Prince’s Place: Influence And Inspiration

Ron Wynn Prince Article

Prince: influence and inspiration

By Ron Wynn
The arts, especially music, film and literature, as well as sports, have been personal passions since childhood. As the son of two academics who never hid their contempt for most of what is now called “pop culture,” it was made clear to me rather early just how little value my parents saw in collecting records, attending movies, and either playing or watching sports.
Only when I could show through reading books on these subjects and then quoting them back facts or knowledge did they at least see limited worth in my obsession, mainly because it at least reflected a love of the written word, and a willingness to diligently devour any and all things I could find about these subjects.
Their disdain for my loves worked in a strange, yet positive fashion.
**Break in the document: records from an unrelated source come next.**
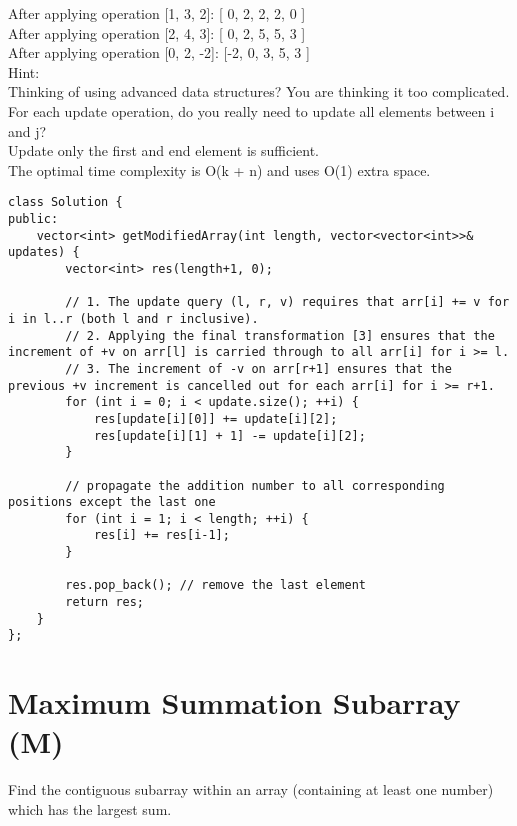 After applying operation [1, 3, 2]:
[ 0, 2, 2, 2, 0 ]\\

After applying operation [2, 4, 3]:
[ 0, 2, 5, 5, 3 ]\\

After applying operation [0, 2, -2]:
[-2, 0, 3, 5, 3 ]\\

Hint:\\
    Thinking of using advanced data structures? You are thinking it too complicated.\\
    For each update operation, do you really need to update all elements between i and j?\\
    Update only the first and end element is sufficient.\\
    The optimal time complexity is O(k + n) and uses O(1) extra space.\\

\begin{lstlisting}
class Solution {
public:
    vector<int> getModifiedArray(int length, vector<vector<int>>& updates) {
        vector<int> res(length+1, 0);
        
        // 1. The update query (l, r, v) requires that arr[i] += v for i in l..r (both l and r inclusive). 
        // 2. Applying the final transformation [3] ensures that the increment of +v on arr[l] is carried through to all arr[i] for i >= l. 
        // 3. The increment of -v on arr[r+1] ensures that the previous +v increment is cancelled out for each arr[i] for i >= r+1. 
        for (int i = 0; i < update.size(); ++i) {
            res[update[i][0]] += update[i][2];      
            res[update[i][1] + 1] -= update[i][2]; 
        }
        
        // propagate the addition number to all corresponding positions except the last one
        for (int i = 1; i < length; ++i) {
            res[i] += res[i-1];                 
        }
        
        res.pop_back(); // remove the last element
        return res;
    }
};
\end{lstlisting}


\section{Maximum Summation Subarray (M)}
Find the contiguous subarray within an array (containing at least one number) which has the largest sum.\\

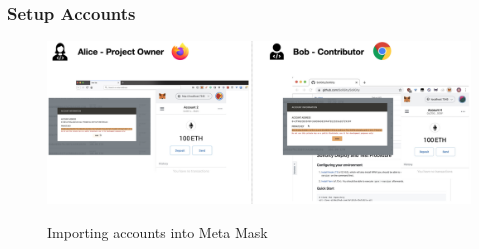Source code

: \documentclass[12pt]{article}
\renewcommand{\_}{\kern-1.5pt\textunderscore\kern-1.5pt}
\begin{document}



\subsubsection{Setup Accounts}

\begin{figure}[H]
	\centering
	\includegraphics[width=16.5cm]{graphs/48. setup_3.png}\\
	\caption{Importing accounts into Meta Mask}
	\label{fig:setup5}
\end{figure}
\end{document}
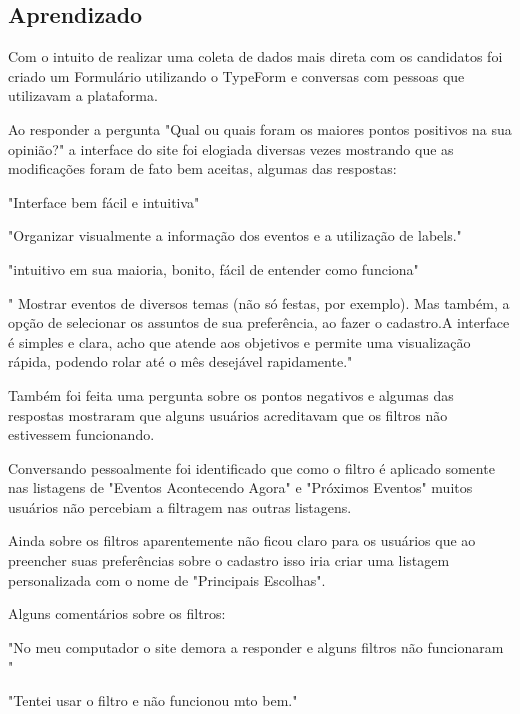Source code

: \subsection{Aprendizado}
\par Com o intuito de realizar uma coleta de dados mais direta com os candidatos foi criado um Formulário utilizando o TypeForm e conversas com pessoas que utilizavam a plataforma.
\par Ao responder a pergunta "Qual ou quais foram os maiores pontos positivos na sua opinião?" a interface do site foi elogiada diversas vezes mostrando que as modificações foram de fato bem aceitas, algumas das respostas:
\par "Interface bem fácil e intuitiva"
\par "Organizar visualmente a informação dos eventos e a utilização de labels."
\par "intuitivo em sua maioria, bonito, fácil de entender como funciona"
\par " Mostrar eventos de diversos temas (não só festas, por exemplo). Mas também, a 
opção de selecionar os  assuntos de sua preferência, ao fazer o cadastro.A interface é simples e clara, acho que atende aos objetivos e permite uma visualização rápida, podendo rolar até o mês desejável rapidamente."

\par Também foi feita uma pergunta sobre os pontos negativos e algumas das respostas mostraram que alguns usuários acreditavam que os filtros não estivessem funcionando.
\par Conversando pessoalmente foi identificado que como o filtro é aplicado somente nas listagens de "Eventos Acontecendo Agora" e "Próximos Eventos" muitos usuários não percebiam a filtragem nas outras listagens.
\par Ainda sobre os filtros aparentemente não ficou claro para os usuários que ao preencher suas preferências sobre o cadastro isso iria criar uma listagem personalizada com o nome de "Principais Escolhas".
\par Alguns comentários sobre os filtros:
\par "No meu computador o site demora a responder e alguns filtros não funcionaram "
\par "Tentei usar o filtro e não funcionou mto bem."


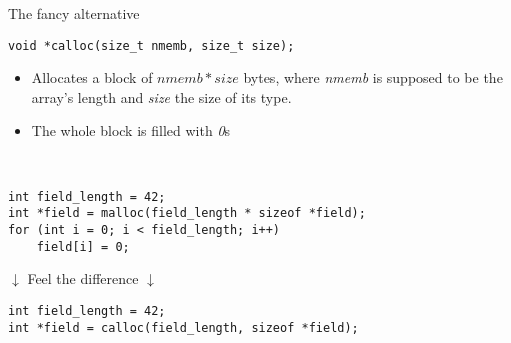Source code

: \begin{frame}[fragile]{The fancy alternative}
		\begin{lstlisting}[numbers=none]
void *calloc(size_t nmemb, size_t size);
\end{lstlisting}
	\begin{itemize}
		\item Allocates a block of $nmemb * size$ bytes, where \textit{nmemb} is supposed to be the array's length and \textit{size} the size of its type.
		\item The whole block is filled with \textit{0}s
	\end{itemize}
	\ \\
	\begin{lstlisting}[numbers=none]
int field_length = 42;
int *field = malloc(field_length * sizeof *field);
for (int i = 0; i < field_length; i++)
	field[i] = 0;
\end{lstlisting}
	\center	$\downarrow$ Feel the difference $\downarrow$
	\begin{lstlisting}[numbers=none]
int field_length = 42;
int *field = calloc(field_length, sizeof *field);
\end{lstlisting}
\end{frame}

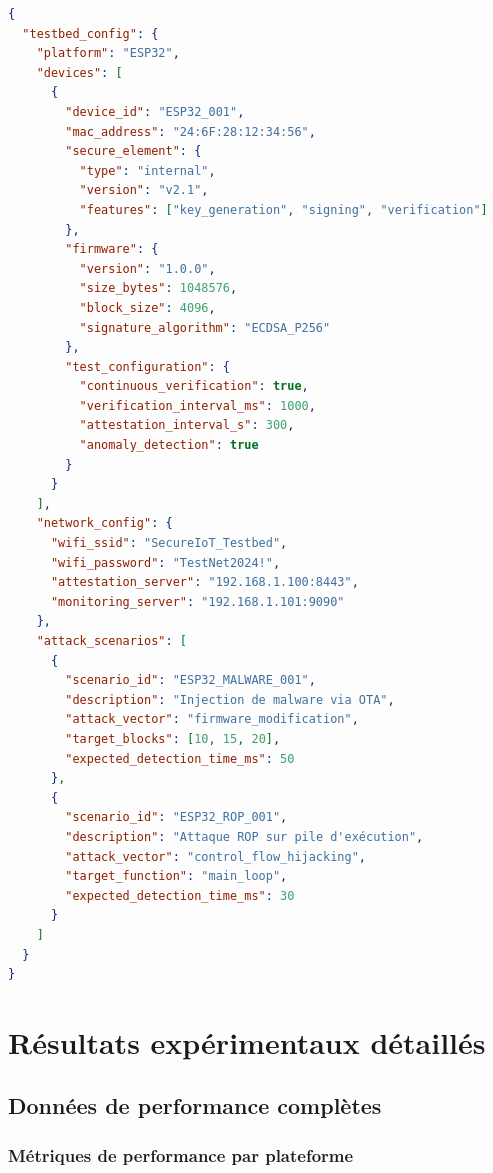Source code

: \begin{lstlisting}[language=JSON, caption={Configuration JSON pour les tests ESP32}]
{
  "testbed_config": {
    "platform": "ESP32",
    "devices": [
      {
        "device_id": "ESP32_001",
        "mac_address": "24:6F:28:12:34:56",
        "secure_element": {
          "type": "internal",
          "version": "v2.1",
          "features": ["key_generation", "signing", "verification"]
        },
        "firmware": {
          "version": "1.0.0",
          "size_bytes": 1048576,
          "block_size": 4096,
          "signature_algorithm": "ECDSA_P256"
        },
        "test_configuration": {
          "continuous_verification": true,
          "verification_interval_ms": 1000,
          "attestation_interval_s": 300,
          "anomaly_detection": true
        }
      }
    ],
    "network_config": {
      "wifi_ssid": "SecureIoT_Testbed",
      "wifi_password": "TestNet2024!",
      "attestation_server": "192.168.1.100:8443",
      "monitoring_server": "192.168.1.101:9090"
    },
    "attack_scenarios": [
      {
        "scenario_id": "ESP32_MALWARE_001",
        "description": "Injection de malware via OTA",
        "attack_vector": "firmware_modification",
        "target_blocks": [10, 15, 20],
        "expected_detection_time_ms": 50
      },
      {
        "scenario_id": "ESP32_ROP_001", 
        "description": "Attaque ROP sur pile d'exécution",
        "attack_vector": "control_flow_hijacking",
        "target_function": "main_loop",
        "expected_detection_time_ms": 30
      }
    ]
  }
}
\end{lstlisting}

\chapter{Résultats expérimentaux détaillés}
\label{app:experimental-results}

\section{Données de performance complètes}

\subsection{Métriques de performance par plateforme}

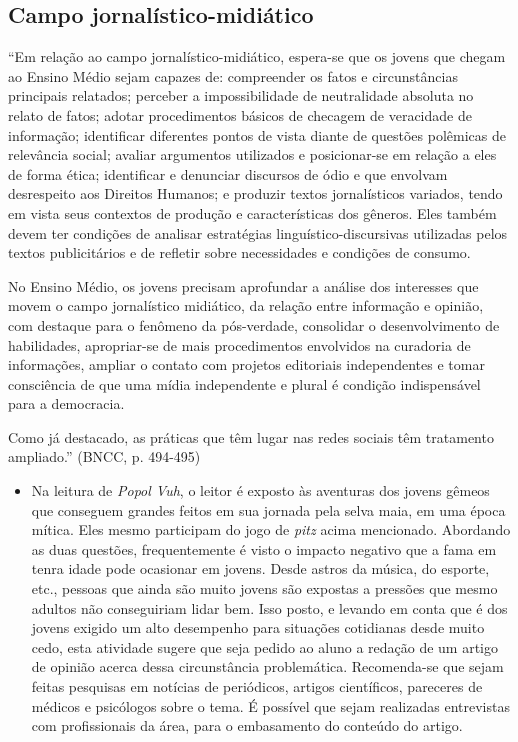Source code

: \documentclass[12pt]{extarticle}
\begin{document}
\subsection{Campo jornalístico-midiático}

``Em relação ao campo jornalístico-midiático, espera-se que os jovens
que chegam ao Ensino Médio sejam capazes de: compreender os fatos e
circunstâncias principais relatados; perceber a impossibilidade de
neutralidade absoluta no relato de fatos; adotar procedimentos básicos
de checagem de veracidade de informação; identificar diferentes pontos
de vista diante de questões polêmicas de relevância social; avaliar
argumentos utilizados e posicionar-se em relação a eles de forma ética;
identificar e denunciar discursos de ódio e que envolvam desrespeito aos
Direitos Humanos; e produzir textos jornalísticos variados, tendo em
vista seus contextos de produção e características dos gêneros. Eles
também devem ter condições de analisar estratégias
linguístico-discursivas utilizadas pelos textos publicitários e de
refletir sobre necessidades e condições de consumo.

No Ensino Médio, os jovens precisam aprofundar a análise dos interesses
que movem o campo jornalístico midiático, da relação entre informação e
opinião, com destaque para o fenômeno da pós-verdade, consolidar o
desenvolvimento de habilidades, apropriar-se de mais procedimentos
envolvidos na curadoria de informações, ampliar o contato com projetos
editoriais independentes e tomar consciência de que uma mídia
independente e plural é condição indispensável para a democracia.

Como já destacado, as práticas que têm lugar nas redes sociais têm
tratamento ampliado.'' (BNCC, p. 494-495)

\begin{itemize}
\item
  Na leitura de \emph{Popol Vuh}, o leitor é exposto às aventuras dos
  jovens gêmeos que conseguem grandes feitos em sua jornada pela selva
  maia, em uma época mítica. Eles mesmo participam do jogo de
  \emph{pitz} acima mencionado. Abordando as duas questões,
  frequentemente é visto o impacto negativo que a fama em tenra idade
  pode ocasionar em jovens. Desde astros da música, do esporte, etc.,
  pessoas que ainda são muito jovens são expostas a pressões que mesmo
  adultos não conseguiriam lidar bem. Isso posto, e levando em conta que
  é dos jovens exigido um alto desempenho para situações cotidianas
  desde muito cedo, esta atividade sugere que seja pedido ao aluno a
  redação de um artigo de opinião acerca dessa circunstância
  problemática. Recomenda-se que sejam feitas pesquisas em notícias de
  periódicos, artigos científicos, pareceres de médicos e psicólogos
  sobre o tema. É possível que sejam realizadas entrevistas com
  profissionais da área, para o embasamento do conteúdo do artigo.
\end{itemize}
\end{document}
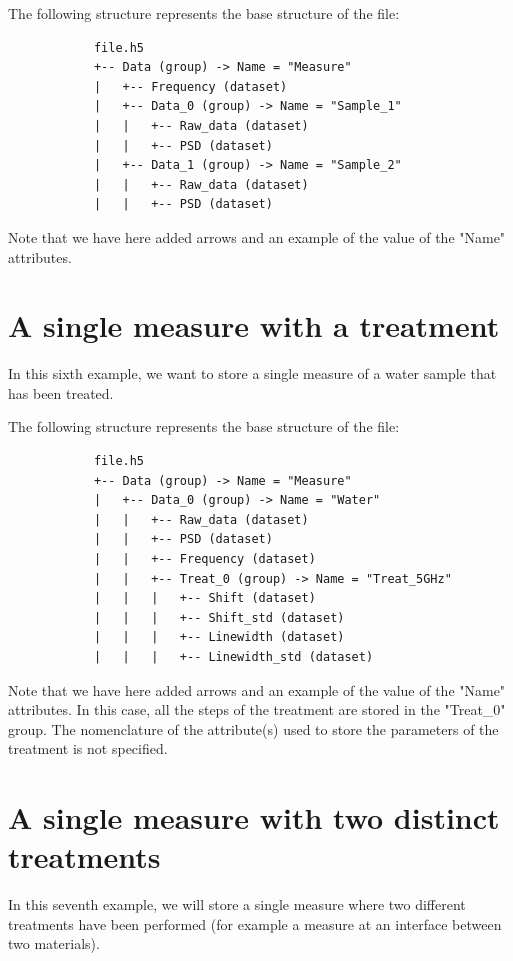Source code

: \documentclass{book}
\begin{document}
        The following structure represents the base structure of the file:
        \begin{verbatim}
            file.h5
            +-- Data (group) -> Name = "Measure"
            |   +-- Frequency (dataset)
            |   +-- Data_0 (group) -> Name = "Sample_1"
            |   |   +-- Raw_data (dataset)
            |   |   +-- PSD (dataset)
            |   +-- Data_1 (group) -> Name = "Sample_2"
            |   |   +-- Raw_data (dataset)
            |   |   +-- PSD (dataset)
        \end{verbatim}
        Note that we have here added arrows and an example of the value of the "Name" attributes.

    \section{A single measure with a treatment}
        In this sixth example, we want to store a single measure of a water sample that has been treated.

        The following structure represents the base structure of the file:
        \begin{verbatim}
            file.h5
            +-- Data (group) -> Name = "Measure"
            |   +-- Data_0 (group) -> Name = "Water"
            |   |   +-- Raw_data (dataset)
            |   |   +-- PSD (dataset)
            |   |   +-- Frequency (dataset)
            |   |   +-- Treat_0 (group) -> Name = "Treat_5GHz"
            |   |   |   +-- Shift (dataset)
            |   |   |   +-- Shift_std (dataset)
            |   |   |   +-- Linewidth (dataset)
            |   |   |   +-- Linewidth_std (dataset)
        \end{verbatim}
        Note that we have here added arrows and an example of the value of the "Name" attributes.
        In this case, all the steps of the treatment are stored in the "Treat\_0" group. The nomenclature of the attribute(s) used to store the parameters of the treatment is not specified.
    
    \section{A single measure with two distinct treatments}
        In this seventh example, we will store a single measure where two different treatments have been performed (for example a measure at an interface between two materials).
\end{document}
Because there was no one to fill my head with notions about what music I should or shouldn’t hear, films not to see or sports that Blacks shouldn’t follow, no limits were placed on my quest for knowledge or enjoyment in any area.
The music that surrounded me was predominantly gospel courtesy of my grandmother, soul & R&B from my friends, and country and pop through the commercial radio stations of the day when living in Knoxville, which didn’t get a black radio station until James Brown brought an AM day-timer and converted it to WJBE in the late ’60s.
My three prize possessions growing up were a library card, baseball glove and transistor radio. A fourth, a cheap portable record player with a ceramic cartridge, came a bit later, while a fifth, a 15-inch black and white TV with very poor UHF reception, I didn’t acquire till my senior year of high school.
Classical and jazz became part of the equation through piano lessons from age 11 to 17. I developed a profound respect for classical, and jazz became one of several lifelong idiomatic obsessions, even as it quickly become rather obvious from my struggles with the transcriptions for Thelonious Monk and Herbie Hancock compositions that I wasn’t going to be leading any jazz combos, no matter how much I practiced.
However my valiant but hopeless struggle to become a jazz pianist didn’t lead me to abandon my other musical joys: it enhanced them, just as not having enough speed to be a good football wide receiver or the hand/eye co-ordination for a successful baseball player enabled me to better understand and appreciate the skill it took to achieve those goals at the professional level.
Fast forward to college, where I began doing some sports writing, and on to grad school, where I did political columns, more sports, plus music and film reviews while deciding that this was going to be what I’d do for a living. Despite some detours into TV work, and various part-time radio gigs which continue to this day, writing about the arts and sports has been my combination work and joy for almost 39 years now, 19 of them in the daily grind, the others for various weeklies, monthlies, specialized publications and occasional ancillary gigs like bios and liner notes. This leads me to my newest venture, contributing weekend columns to my friend Andre’s music blog, which he’s been generous enough to allow.
Some of these will be think pieces, commentaries on particular cultural issues of interest. Others will be review columns, Once a month I’ll spotlight a favorite radio show or TV program. Hopefully, there will be some things that will interest the readers of Andre’s blog. The bulk of it will cover what I consider roots music: jazz, blues, vintage R&B, soul, gospel. Also I’ve long enjoyed international music, particularly various Latin, reggae and African sounds. Over my time on this beat, I’ve done my share of obits, appreciations, reassessments and evaluations, which brings me to the current subject: how to evaluate  the late Prince Rogers Nelson.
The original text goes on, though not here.